Dollar Tree rebounded above the latest buy point on Thursday, in the wake of its latest earnings report. Shares dipped back down on Friday.
A key reason to keep a close watch on the stock is its relative strength line. The RS line has spiked hard from recent lows and has just hit a new high.
Institutional buying has been picking up in recent weeks, which is a good sign going forward.
The specialty discounter recently announced that Chairman Bob Sasser will retire soon. Activist investor Mantle Ridge took a big DLTR stock position in November and soon began a push to replace the board. Those moves sent shares soaring to highs. Markets may see Sasser’s exit as smoothing the way for Mantle Ridge to get much of what it wants.
The Stock Checkup Tool shows Dollar Tree earnings have been hit by the coronavirus pandemic, slipping 11% over the past three quarters.
Analysts expect Dollar Tree earnings jump 32% growth in the current fiscal 2023 before moderating to 15% growth in 2024.
Back in November the firm announced it was rolling out new $1.25 price points across its Dollar Tree locations, starting by the end of its fiscal first quarter.
Dollar Tree said the decision was permanent and would apply to most products. The move comes as inflation continues to spiral.

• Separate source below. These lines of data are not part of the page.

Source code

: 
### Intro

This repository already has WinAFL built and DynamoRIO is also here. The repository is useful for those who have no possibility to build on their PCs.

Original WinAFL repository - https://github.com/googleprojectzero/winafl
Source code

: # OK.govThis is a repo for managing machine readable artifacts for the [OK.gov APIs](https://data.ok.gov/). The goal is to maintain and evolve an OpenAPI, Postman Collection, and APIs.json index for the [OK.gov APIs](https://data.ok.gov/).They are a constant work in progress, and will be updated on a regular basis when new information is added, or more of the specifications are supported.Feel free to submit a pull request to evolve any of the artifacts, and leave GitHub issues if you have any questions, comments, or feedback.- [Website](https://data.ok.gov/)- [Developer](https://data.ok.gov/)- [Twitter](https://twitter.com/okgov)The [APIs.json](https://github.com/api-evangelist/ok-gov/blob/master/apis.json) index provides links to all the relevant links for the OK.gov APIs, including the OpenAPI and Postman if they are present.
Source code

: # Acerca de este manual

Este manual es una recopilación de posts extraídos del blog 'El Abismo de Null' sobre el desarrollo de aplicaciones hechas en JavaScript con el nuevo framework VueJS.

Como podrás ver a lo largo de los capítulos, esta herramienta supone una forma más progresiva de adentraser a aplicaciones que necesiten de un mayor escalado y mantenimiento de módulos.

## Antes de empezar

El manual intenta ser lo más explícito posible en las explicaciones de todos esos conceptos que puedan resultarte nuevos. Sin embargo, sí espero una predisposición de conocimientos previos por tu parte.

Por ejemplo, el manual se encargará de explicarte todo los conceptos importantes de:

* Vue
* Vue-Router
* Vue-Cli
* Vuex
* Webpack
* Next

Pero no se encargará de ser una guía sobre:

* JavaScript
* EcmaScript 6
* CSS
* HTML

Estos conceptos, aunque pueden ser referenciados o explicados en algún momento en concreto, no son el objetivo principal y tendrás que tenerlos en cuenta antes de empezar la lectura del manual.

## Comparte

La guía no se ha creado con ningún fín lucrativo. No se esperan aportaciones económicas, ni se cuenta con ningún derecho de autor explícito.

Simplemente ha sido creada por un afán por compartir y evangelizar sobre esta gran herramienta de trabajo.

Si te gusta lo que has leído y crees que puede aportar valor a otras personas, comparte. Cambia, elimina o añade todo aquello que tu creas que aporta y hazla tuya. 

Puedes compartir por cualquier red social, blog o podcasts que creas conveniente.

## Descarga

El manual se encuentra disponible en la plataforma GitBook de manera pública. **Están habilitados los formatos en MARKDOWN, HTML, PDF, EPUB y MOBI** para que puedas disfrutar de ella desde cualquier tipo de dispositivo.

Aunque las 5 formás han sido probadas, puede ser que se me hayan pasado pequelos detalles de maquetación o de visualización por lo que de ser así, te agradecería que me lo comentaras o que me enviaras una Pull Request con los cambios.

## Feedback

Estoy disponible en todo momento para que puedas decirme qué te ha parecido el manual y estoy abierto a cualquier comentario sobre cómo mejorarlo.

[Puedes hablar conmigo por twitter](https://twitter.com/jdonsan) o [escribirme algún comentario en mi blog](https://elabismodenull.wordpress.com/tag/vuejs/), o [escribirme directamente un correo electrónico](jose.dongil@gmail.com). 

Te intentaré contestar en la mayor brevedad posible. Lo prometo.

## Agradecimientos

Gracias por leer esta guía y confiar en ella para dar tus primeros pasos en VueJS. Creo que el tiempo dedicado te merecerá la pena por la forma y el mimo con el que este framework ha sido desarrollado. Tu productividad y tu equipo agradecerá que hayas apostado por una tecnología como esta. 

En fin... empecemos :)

The chain also argued the decision would allow it to introduce new products and reintroduce those pulled “due to the constraints of the $1.00 price point.”
“For 35 years, Dollar Tree has managed through inflationary periods to maintain the everything-for-one-dollar philosophy that distinguished Dollar Tree and made it one of the most successful retail concepts for three decades,” the company said in a statement.
BMO this week upgraded DLTR to outperform with a price target of 170.
It said expectations are too low for the gross margin impact of the shift to a $1.25 price point which “could support upside to 2022 earnings guidance.”